Your .pdfp files are just bundles containing the contents as a single PDF file and some metadata, so it doesn’t matter that PDF Clerk Pro no longer runs on current versions of MacOS.

The Details

I depend on PDFs to run my business: expense receipts, sending proposals to clients, contracts, and so on. I rely on tools that slice and dice PDFs, perform OCR, make annotations easy… on MacOS I used to use PDFClerk — so much so that I bought the Pro version. I used it for years, especially to wrangle expense receipts into expense reports. Eventually, I discovered PDFPen, which I now use every day, and which I love. (If you buy PDFPen, please tell them that I said “Hi!” It’s one of a handful of tools that I happily upgrade.) I left PDFClerk behind (sorry!) and, while I wasn’t looking, PDFClerk faded into the background. I preferred PDFPen in part because it didn’t use a specialized file format for its contents, but rather operated directly on PDFs.

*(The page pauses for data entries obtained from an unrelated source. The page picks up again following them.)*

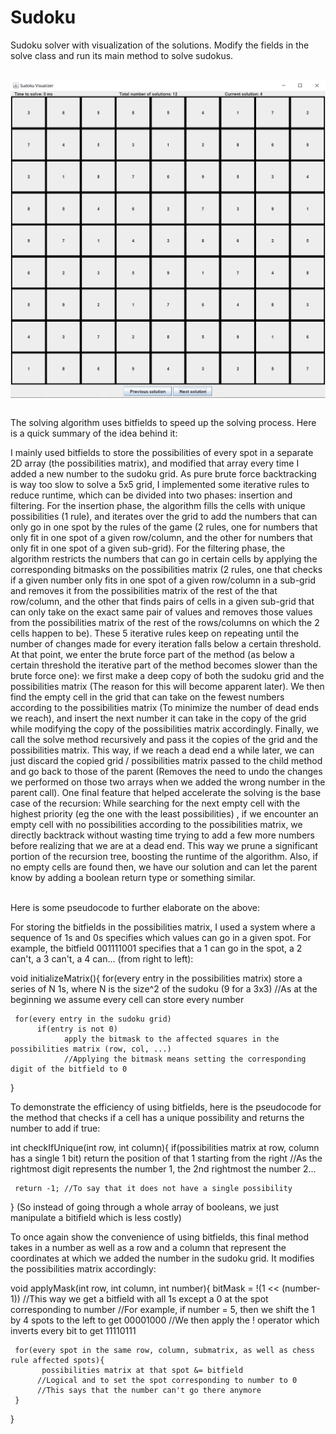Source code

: # Sudoku

<p align="center">
  
  Sudoku solver with visualization of the solutions. Modify the fields in the solve class and run its main method to solve sudokus.<br/><br/>
 
  <img src="Thumbnail.png" align="center"><br/><br/>
  
  
  The solving algorithm uses bitfields to speed up the solving process. Here is a quick summary of the idea behind it:<br/>
  
  I mainly used bitfields to store the possibilities of every spot in a separate 2D array (the possibilities matrix), and modified that array every time I added a new number to  the sudoku grid. As pure brute force backtracking is way too slow to solve a 5x5 grid, I implemented some iterative rules to reduce runtime,  which can be divided into two phases: insertion and filtering. For the insertion phase, the algorithm fills the cells with unique possibilities (1 rule), and iterates over the grid to add the numbers that can only go in one spot by the rules of the game (2 rules, one for numbers that only fit in one spot of a given row/column, and the other for numbers that only fit in one spot of a given sub-grid). For the filtering phase, the algorithm restricts the numbers that can go in certain cells by applying the corresponding bitmasks on the possibilities matrix (2 rules, one that checks if a given number only fits in one spot of a given row/column in a sub-grid and removes it from the possibilities matrix of the rest of the that row/column, and the other that finds pairs of cells in a given sub-grid that can only take on the exact same pair of values and removes those values from the possibilities matrix of the rest of the rows/columns on which the 2 cells happen to be). These 5 iterative rules keep on repeating until the number of changes made for every iteration falls below a certain threshold. At that point, we enter the brute force part of the method (as below a certain threshold the iterative part of the method becomes slower than the brute force one): we first make a deep copy of both the sudoku grid and the possibilities matrix (The reason for this will become apparent later). We then find the empty cell in the grid that can take on the fewest numbers according to the possibilities matrix (To minimize the number of dead ends we reach), and insert the next number it can take in the copy of the grid while modifying the copy of the possibilities matrix accordingly. Finally, we call the solve method recursively and pass it the copies of the grid and the possibilities matrix. This way, if we reach a dead end a while later, we can just discard the copied grid / possibilities matrix passed to the child method and go back to those of the parent (Removes the need to undo the changes we performed on those two arrays when we added the wrong number in the parent call). One final feature that helped accelerate the solving is the base case of the recursion: While searching for the next empty cell with the highest priority (eg the one with the least possibilities) , if we encounter an empty cell with no possibilities according to the possibilities matrix, we directly backtrack without wasting time trying to add a few more numbers before realizing that we are at a dead end. This way we prune a significant portion of the recursion tree, boosting the runtime of the algorithm. Also, if no empty cells are found then, we have our solution and can let the parent know by adding a boolean return type or something similar.<br/><br/>
  
  
  Here is some pseudocode to further elaborate on the above:<br/>
  
  For storing the bitfields in the possibilities matrix, I used a system where a sequence of 1s and 0s specifies which values can go in a given spot. For example, the bitfield 001111001 specifies that a 1 can go in the spot, a 2 can't, a 3 can't, a 4 can... (from right to left):

void initializeMatrix(){
     for(every entry in the possibilities matrix)
          store a series of N 1s, where N is the size^2 of the sudoku (9 for a 3x3)
          //As at the beginning we assume every cell can store every number

     for(every entry in the sudoku grid)
          if(entry is not 0)
                apply the bitmask to the affected squares in the possibilities matrix (row, col, ...)
                //Applying the bitmask means setting the corresponding digit of the bitfield to 0
 }


To demonstrate the efficiency of using bitfields, here is the pseudocode for the method that checks if a cell has a unique possibility and returns the number to add if true:

int checkIfUnique(int row, int column){
     if(possibilities matrix at row, column has a single 1 bit)
            return the position of that 1 starting from the right
            //As the rightmost digit represents the number 1, the 2nd rightmost the number 2...

     return -1; //To say that it does not have a single possibility
}
(So instead of going through a whole array of booleans, we just manipulate a bitifield which is less costly)


To once again show the convenience of using bitfields, this final method takes in a number as well as a row and a column that represent the coordinates at which we added the number in the sudoku grid. It modifies the possibilities matrix accordingly:

void applyMask(int row, int column, int number){
     bitMask = !(1 << (number-1))
     //This way we get a bitfield with all 1s except a 0 at the spot corresponding to number
     //For example, if number = 5, then we shift the 1 by 4 spots to the left to get 00001000
     //We then apply the ! operator which inverts every bit to get 11110111

     for(every spot in the same row, column, submatrix, as well as chess rule affected spots){
           possibilities matrix at that spot &= bitfield
          //Logical and to set the spot corresponding to number to 0
          //This says that the number can't go there anymore
     }
}
  
 
</p>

Fast forward to today, when I rudely discovered that MacOS 10.12 (Sierra) can’t open PDFClerk Pro 3.12. If you haven’t opened PDFClerk in a while, then I suggest trying it now, especially if you’re still on an older version of MacOS 10. I had a moment of panic. What will I do?! Who has MacOS 10.6 lying around on an old backup drive or something?

No worry. The .pdfp file is just a package that wraps its contents as a single PDF file and adds a metadata file (main.clerkdata) and a QuickLook file. In Finder, right-click the .pdfp package, choose Show Package Contents, and you’ll find the .pdf file, which you can rescue. You’ll lose the PDFClerk metadata, but I don’t even remember what was in there, so I don’t mind losing that metadata.

So if you used PDFClerk, there’s no need to fear no longer being able to use it: rescue the PDFs inside your .pdfp files, use PDFPen, and all is well again. Enjoy.